Brief: Find the lines in the records that carry the word "cylinder". Copy each one.

Supplied records:
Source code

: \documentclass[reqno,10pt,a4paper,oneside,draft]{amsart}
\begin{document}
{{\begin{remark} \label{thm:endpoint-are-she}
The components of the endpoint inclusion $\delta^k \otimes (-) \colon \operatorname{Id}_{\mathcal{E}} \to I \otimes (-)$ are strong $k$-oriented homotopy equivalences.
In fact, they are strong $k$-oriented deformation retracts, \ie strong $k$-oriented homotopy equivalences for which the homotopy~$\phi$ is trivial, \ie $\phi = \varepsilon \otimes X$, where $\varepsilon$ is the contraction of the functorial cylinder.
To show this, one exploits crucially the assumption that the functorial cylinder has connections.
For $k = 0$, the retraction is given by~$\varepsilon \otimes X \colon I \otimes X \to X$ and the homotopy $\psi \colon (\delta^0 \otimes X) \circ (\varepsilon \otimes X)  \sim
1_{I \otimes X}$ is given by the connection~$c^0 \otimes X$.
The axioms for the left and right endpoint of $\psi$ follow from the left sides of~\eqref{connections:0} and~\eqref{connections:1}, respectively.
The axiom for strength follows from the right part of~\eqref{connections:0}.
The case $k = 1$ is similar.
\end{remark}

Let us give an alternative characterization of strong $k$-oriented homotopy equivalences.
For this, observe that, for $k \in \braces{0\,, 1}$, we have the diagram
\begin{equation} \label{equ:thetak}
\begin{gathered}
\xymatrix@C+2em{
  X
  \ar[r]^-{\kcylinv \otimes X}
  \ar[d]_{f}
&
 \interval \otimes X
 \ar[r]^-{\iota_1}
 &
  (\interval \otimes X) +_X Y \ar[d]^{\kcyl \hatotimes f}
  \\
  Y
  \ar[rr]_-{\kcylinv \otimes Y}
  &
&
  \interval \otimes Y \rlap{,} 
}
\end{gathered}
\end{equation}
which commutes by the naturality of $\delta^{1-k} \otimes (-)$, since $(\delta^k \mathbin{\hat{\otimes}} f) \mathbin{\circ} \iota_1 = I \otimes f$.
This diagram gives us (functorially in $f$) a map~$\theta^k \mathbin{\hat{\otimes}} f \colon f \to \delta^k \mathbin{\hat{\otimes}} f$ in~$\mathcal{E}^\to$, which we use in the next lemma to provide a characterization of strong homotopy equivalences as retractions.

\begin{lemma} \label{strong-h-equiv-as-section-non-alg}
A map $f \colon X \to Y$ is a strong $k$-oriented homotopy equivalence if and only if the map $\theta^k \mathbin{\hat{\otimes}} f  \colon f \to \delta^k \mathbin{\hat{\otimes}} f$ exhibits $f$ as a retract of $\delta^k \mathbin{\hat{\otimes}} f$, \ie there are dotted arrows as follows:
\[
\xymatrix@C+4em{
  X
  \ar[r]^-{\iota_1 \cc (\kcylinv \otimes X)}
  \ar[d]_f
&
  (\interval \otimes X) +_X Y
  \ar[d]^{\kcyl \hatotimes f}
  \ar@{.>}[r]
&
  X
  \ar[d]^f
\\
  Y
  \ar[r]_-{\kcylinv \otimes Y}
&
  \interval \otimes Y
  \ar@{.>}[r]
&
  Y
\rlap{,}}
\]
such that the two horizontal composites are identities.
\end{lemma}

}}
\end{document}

Reply to the exercise:
In fact, they are strong $k$-oriented deformation retracts, \ie strong $k$-oriented homotopy equivalences for which the homotopy~$\phi$ is trivial, \ie $\phi = \varepsilon \otimes X$, where $\varepsilon$ is the contraction of the functorial cylinder.
To show this, one exploits crucially the assumption that the functorial cylinder has connections.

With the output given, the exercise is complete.